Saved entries

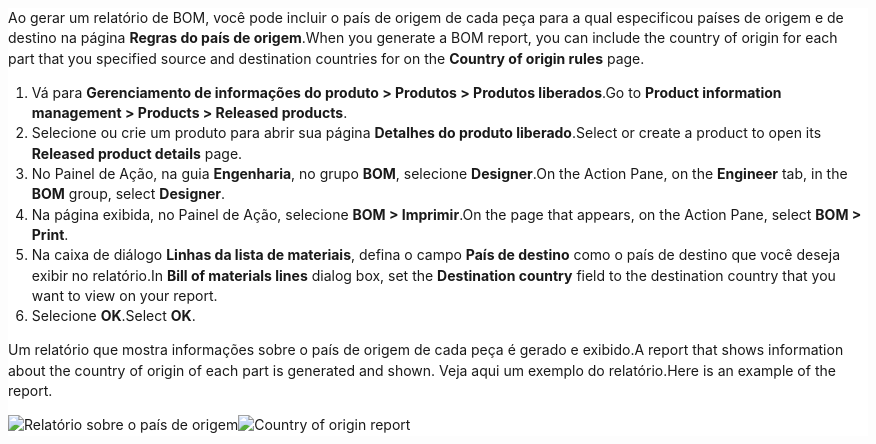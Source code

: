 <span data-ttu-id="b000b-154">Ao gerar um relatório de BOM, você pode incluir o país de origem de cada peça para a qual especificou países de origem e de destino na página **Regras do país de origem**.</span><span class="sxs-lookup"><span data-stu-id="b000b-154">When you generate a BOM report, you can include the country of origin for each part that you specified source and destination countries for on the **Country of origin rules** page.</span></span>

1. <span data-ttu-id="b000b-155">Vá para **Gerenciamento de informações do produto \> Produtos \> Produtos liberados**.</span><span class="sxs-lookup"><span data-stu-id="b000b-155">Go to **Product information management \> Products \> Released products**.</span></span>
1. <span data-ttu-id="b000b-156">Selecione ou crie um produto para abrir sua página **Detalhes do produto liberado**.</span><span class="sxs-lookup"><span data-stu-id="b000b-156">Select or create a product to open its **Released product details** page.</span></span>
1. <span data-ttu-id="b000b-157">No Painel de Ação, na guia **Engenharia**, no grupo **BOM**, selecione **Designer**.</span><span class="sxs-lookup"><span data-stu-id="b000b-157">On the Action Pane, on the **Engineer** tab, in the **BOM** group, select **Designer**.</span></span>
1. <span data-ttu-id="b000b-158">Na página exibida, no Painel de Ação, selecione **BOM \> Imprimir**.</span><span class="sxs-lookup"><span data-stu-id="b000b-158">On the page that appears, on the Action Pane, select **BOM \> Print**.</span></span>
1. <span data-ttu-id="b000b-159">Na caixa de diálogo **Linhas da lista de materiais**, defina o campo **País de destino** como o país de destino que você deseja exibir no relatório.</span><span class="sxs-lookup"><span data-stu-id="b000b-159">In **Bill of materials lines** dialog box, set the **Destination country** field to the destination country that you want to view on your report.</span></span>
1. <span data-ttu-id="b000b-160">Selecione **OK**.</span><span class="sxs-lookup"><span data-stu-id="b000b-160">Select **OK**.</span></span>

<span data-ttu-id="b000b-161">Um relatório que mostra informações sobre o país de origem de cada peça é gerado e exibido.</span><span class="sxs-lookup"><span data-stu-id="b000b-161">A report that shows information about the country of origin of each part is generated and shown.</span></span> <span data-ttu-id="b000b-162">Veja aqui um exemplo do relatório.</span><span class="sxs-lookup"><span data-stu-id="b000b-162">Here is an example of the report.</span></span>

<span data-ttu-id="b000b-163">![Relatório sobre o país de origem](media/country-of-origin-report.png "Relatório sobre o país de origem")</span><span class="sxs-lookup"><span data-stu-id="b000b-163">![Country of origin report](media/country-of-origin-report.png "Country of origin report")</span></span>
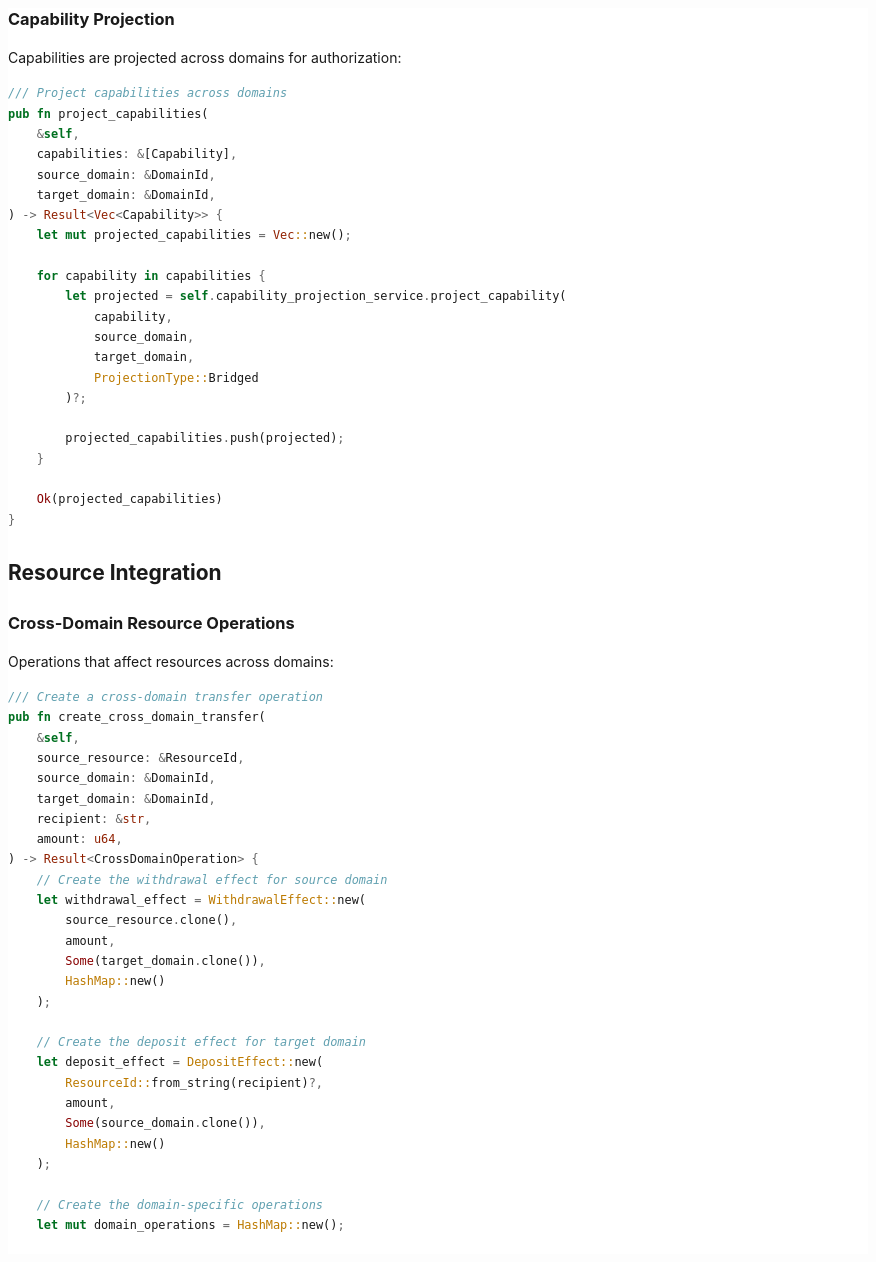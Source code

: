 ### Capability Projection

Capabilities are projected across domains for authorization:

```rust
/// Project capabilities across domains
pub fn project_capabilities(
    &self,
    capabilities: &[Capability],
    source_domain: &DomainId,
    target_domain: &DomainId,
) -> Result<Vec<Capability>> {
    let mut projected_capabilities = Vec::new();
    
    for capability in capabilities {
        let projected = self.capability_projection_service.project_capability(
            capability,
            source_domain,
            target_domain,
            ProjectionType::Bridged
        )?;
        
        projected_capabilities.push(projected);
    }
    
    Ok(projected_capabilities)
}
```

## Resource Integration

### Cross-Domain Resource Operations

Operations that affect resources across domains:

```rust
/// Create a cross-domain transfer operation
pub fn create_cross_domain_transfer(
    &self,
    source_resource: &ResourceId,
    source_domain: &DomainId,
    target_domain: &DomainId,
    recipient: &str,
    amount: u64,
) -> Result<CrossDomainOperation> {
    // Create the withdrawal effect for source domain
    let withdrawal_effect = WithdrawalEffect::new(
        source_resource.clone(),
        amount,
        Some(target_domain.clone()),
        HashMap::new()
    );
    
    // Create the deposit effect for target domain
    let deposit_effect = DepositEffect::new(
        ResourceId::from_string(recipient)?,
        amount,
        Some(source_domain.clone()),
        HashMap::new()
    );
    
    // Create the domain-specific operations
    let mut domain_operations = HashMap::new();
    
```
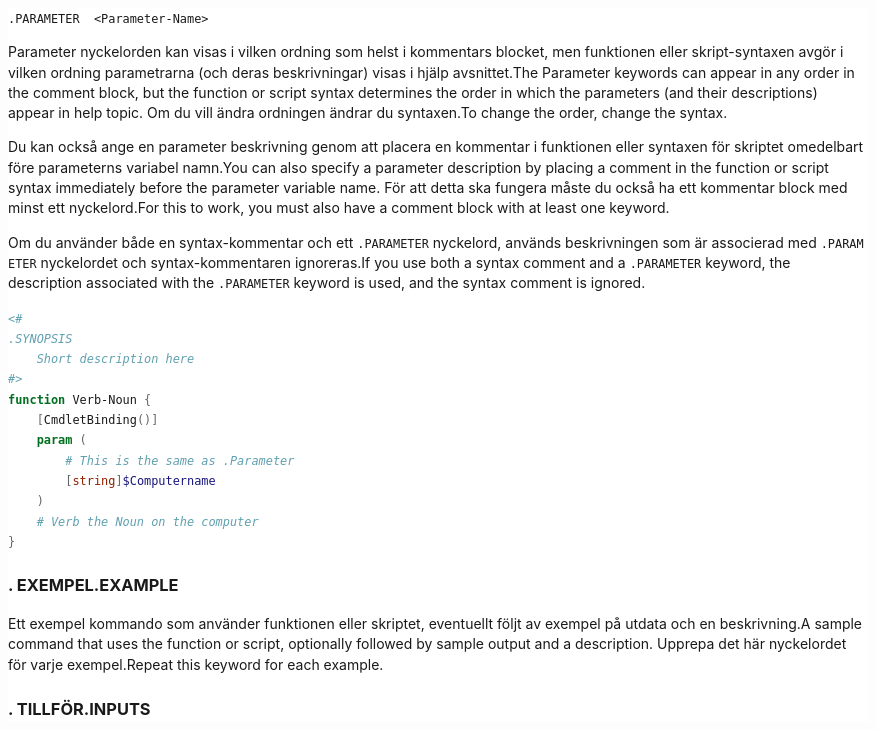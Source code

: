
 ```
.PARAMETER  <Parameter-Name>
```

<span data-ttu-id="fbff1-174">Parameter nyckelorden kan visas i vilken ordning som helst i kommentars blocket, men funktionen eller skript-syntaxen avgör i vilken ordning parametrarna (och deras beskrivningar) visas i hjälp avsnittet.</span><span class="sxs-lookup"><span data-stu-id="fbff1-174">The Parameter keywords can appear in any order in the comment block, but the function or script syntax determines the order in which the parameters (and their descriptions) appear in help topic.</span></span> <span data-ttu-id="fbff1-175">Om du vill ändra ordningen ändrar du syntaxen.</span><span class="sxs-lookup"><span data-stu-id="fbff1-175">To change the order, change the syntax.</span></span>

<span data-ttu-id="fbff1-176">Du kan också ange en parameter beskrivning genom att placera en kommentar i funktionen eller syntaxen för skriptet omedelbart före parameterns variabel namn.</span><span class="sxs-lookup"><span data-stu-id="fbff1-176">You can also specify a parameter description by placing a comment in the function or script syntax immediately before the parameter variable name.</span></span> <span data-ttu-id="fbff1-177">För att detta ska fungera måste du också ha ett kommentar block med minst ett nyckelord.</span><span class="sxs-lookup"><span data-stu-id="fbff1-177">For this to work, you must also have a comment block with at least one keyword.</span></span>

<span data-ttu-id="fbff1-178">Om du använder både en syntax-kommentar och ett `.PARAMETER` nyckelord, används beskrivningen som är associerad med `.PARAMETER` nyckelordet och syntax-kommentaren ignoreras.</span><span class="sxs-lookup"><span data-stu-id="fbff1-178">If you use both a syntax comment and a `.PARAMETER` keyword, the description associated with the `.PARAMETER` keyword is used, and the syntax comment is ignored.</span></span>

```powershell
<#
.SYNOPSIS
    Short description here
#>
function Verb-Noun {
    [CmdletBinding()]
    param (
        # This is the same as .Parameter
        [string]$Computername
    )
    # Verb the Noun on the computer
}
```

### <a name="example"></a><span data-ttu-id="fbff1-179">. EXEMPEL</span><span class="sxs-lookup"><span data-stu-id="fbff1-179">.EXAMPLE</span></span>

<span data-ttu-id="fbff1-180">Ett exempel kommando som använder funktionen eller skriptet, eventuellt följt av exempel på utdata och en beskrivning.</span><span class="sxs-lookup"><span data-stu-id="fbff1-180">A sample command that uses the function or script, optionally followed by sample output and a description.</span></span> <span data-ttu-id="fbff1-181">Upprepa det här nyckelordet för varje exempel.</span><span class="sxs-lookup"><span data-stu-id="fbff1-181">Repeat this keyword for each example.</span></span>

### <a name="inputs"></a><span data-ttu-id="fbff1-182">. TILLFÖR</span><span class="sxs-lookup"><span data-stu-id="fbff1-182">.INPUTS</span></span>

▸ WHAT YOU WILL DO
Once the lines of the entries containing the word "informações" have been counted, report the number alone.

▸ PROBLEM SOLUTION
2